We also believe that the current apartment market offers attractive opportunities for investors carefully selecting submarkets with attractive supply and demand fundamentals. Apartment submarkets nationwide are generally facing higher current levels of supply than historic demand growth. However, there are submarkets where near-term supply is less than historic demand growth including River Oaks in Houston, Orem and South Jordan in Salt Lake City and Forsyth County in Atlanta. All these submarkets are also located in metropolitan areas with above- average working age population growth.
2. Mixed use/office
The office sector has been challenged since the beginning of the pandemic due to work-from-home patterns. Cities where workers typically lived changed as they migrated from states like California, New York and Illinois to states such as Texas, Florida and North Carolina. A clear beneficiary of these shifts has been newer, highly amenitized assets in attractive mixed-use locations within the cities benefiting from in-migration. The cities gaining office workers from migration, which we call target growth cities, are located in an arc stretching from Seattle down through the Rockies into Texas, then to Florida and the Carolinas.
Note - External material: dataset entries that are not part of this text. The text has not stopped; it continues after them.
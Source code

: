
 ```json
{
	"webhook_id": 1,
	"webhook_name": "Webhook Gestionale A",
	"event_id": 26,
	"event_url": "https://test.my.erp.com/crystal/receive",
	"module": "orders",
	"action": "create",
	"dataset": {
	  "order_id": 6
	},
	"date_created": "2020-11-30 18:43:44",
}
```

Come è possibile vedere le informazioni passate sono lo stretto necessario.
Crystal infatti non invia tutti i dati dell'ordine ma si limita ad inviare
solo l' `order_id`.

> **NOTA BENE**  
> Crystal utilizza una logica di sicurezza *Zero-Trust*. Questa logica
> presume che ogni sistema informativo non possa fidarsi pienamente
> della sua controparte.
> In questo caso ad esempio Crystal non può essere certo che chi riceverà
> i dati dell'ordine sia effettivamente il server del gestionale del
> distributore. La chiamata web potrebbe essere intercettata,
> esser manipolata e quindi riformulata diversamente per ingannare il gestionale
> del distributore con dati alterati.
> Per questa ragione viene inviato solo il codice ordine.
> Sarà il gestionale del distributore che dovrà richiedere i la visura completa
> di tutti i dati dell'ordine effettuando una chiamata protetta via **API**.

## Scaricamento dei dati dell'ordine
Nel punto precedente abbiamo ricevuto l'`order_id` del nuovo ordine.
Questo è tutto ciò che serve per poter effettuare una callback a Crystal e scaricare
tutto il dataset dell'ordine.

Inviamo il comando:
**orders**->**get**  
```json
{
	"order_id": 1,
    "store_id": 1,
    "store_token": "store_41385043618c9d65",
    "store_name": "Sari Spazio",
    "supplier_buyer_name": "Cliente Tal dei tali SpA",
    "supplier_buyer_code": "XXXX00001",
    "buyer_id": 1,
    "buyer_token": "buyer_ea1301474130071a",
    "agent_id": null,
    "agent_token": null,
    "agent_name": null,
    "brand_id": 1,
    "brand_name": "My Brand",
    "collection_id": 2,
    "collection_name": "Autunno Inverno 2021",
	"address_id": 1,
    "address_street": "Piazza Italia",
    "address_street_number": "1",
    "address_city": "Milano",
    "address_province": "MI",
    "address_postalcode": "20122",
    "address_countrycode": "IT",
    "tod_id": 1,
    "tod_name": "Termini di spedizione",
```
In 2023n office projects in attractive mixed-use districts within targeted growth cities gained 6 percent in total demand, and stabilized assets (those built before 2021) enjoyed an occupancy rate over 87 percent. Attractive mixed-use districts are quantitatively defined as areas with housing, retail and office properties in close proximity and above average rent and demand characteristics. In contrast, the U.S. average demand growth for major markets we track outside of the targeted growth cities was -1.1 percent and occupancies stood at just 83 percent at year-end 2023. We believe that as employers seek to bring people back to the office, better quality space in better locations will continue to post positive demand growth while non-premium offices, which by our definitions constitute over 75 percent of U.S. office inventory, will continue to lose occupancy, eventually requiring them to be repurposed or demolished for other uses such as housing.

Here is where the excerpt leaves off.